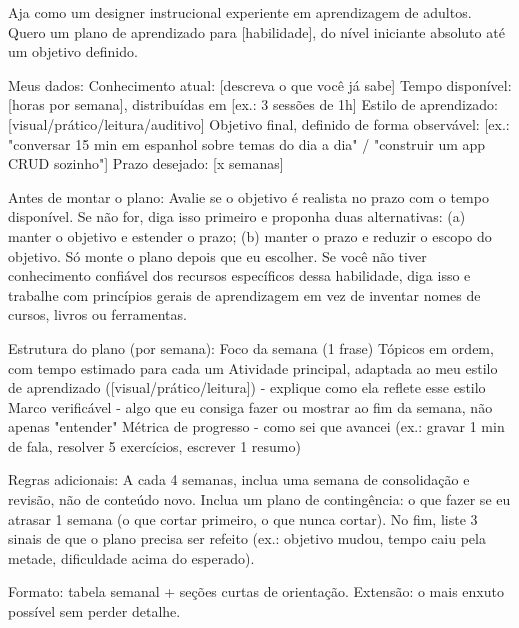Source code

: \documentclass[11pt, a4paper]{article}
\begin{document}
\begin{promptbox}
Aja como um designer instrucional experiente em aprendizagem de adultos. 
Quero um plano de aprendizado para [habilidade], do nível iniciante absoluto até um objetivo definido.

Meus dados:
  Conhecimento atual: [descreva o que você já sabe]
  Tempo disponível: [horas por semana], distribuídas em [ex.: 3 sessões de 1h]
  Estilo de aprendizado: [visual/prático/leitura/auditivo]
  Objetivo final, definido de forma observável: [ex.: "conversar 15 min em espanhol sobre temas do dia a dia" / "construir um app CRUD sozinho"]
  Prazo desejado: [x semanas]

Antes de montar o plano:
  Avalie se o objetivo é realista no prazo com o tempo disponível. Se não for, diga isso primeiro e proponha duas alternativas: (a) manter o objetivo e estender o prazo; (b) manter o prazo e reduzir o escopo do objetivo. Só monte o plano depois que eu escolher.
  Se você não tiver conhecimento confiável dos recursos específicos dessa habilidade, diga isso e trabalhe com princípios gerais de aprendizagem em vez de inventar nomes de cursos, livros ou ferramentas.

Estrutura do plano (por semana):
  Foco da semana (1 frase)
  Tópicos em ordem, com tempo estimado para cada um
  Atividade principal, adaptada ao meu estilo de aprendizado ([visual/prático/leitura]) - explique como ela reflete esse estilo
  Marco verificável - algo que eu consiga fazer ou mostrar ao fim da semana, não apenas "entender"
  Métrica de progresso - como sei que avancei (ex.: gravar 1 min de fala, resolver 5 exercícios, escrever 1 resumo)

Regras adicionais:
 A cada 4 semanas, inclua uma semana de consolidação e revisão, não de conteúdo novo.
 Inclua um plano de contingência: o que fazer se eu atrasar 1 semana (o que cortar primeiro, o que nunca cortar).
 No fim, liste 3 sinais de que o plano precisa ser refeito (ex.: objetivo mudou, tempo caiu pela metade, dificuldade acima do esperado).

Formato: tabela semanal + seções curtas de orientação. Extensão: o mais enxuto possível sem perder detalhe.
\end{promptbox}
\end{document}
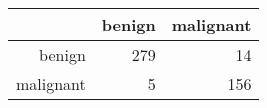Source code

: \begin{tabular}{rrr}
  \hline
 & benign & malignant \\ 
  \hline
benign & 279 &  14 \\ 
  malignant &   5 & 156 \\ 
   \hline
\end{tabular}
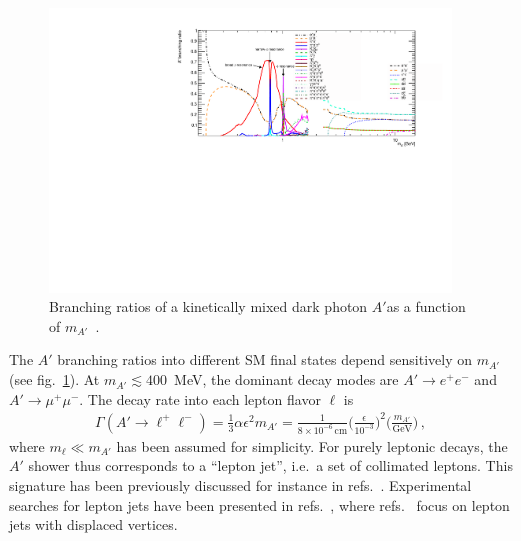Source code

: \begin{figure}
  \begin{center}
    \includegraphics[width=0.95\textwidth]{figures/DS_DarkPhoton_BR.pdf}
  \end{center}
  \vspace{-0.7cm}
  \caption{Branching ratios of a kinetically mixed dark photon $A'$as a
    function of $m_{A'}$~\cite{Buschmann:2015awa}.}
  \label{fig:radiating-dm-BR}
\end{figure}

The $A'$ branching ratios into different SM final states depend sensitively on
$m_{A'}$ (see fig.~\ref{fig:radiating-dm-BR}).  At $m_{A'} \lesssim 400$~MeV, the dominant
decay modes are $A' \to e^+e^-$ and $A' \to \mu^+ \mu^-$. The decay
rate into each lepton flavor $\ell$ is
\begin{align}
  \Gamma(A' \to \ell^+\ell^-) =
    \frac{1}{3} \alpha \epsilon^2 m_{A'}
    = \frac{1}{8 \times 10^{-6}\,\text{cm}}
      \bigg( \frac{\epsilon}{10^{-3}} \bigg)^2
      \bigg( \frac{m_{A'}}{\text{GeV}} \bigg) \,,
\end{align}
where $m_\ell \ll m_{A'}$ has been assumed for simplicity.
For purely leptonic decays, the $A'$ shower thus corresponds to a ``lepton
jet'', i.e.\ a set of collimated leptons. This signature has been
previously discussed for instance in refs.~\cite{ArkaniHamed:2008qp,
Cheung:2009su, Katz:2009qq, Bai:2009it, Baumgart:2009tn, Chan:2011aa,
Falkowski:2010gv, Curtin:2013fra, Gupta:2015lfa, Autran:2015mfa}.
Experimental searches for lepton jets have been presented in
refs.~\cite{Aad:2014yea, Aad:2015sms, ATLAS:2016jza, Khachatryan:2015wka},
where refs.~\cite{Aad:2014yea, ATLAS:2016jza} focus on lepton jets with
displaced vertices.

- - - - - - -

* [BRIEF]: Wherever a line of the data holds "para", copy that line.

* [SOLUTION BELOW]:
Quero um plano de aprendizado para [habilidade], do nível iniciante absoluto até um objetivo definido.
  Tópicos em ordem, com tempo estimado para cada um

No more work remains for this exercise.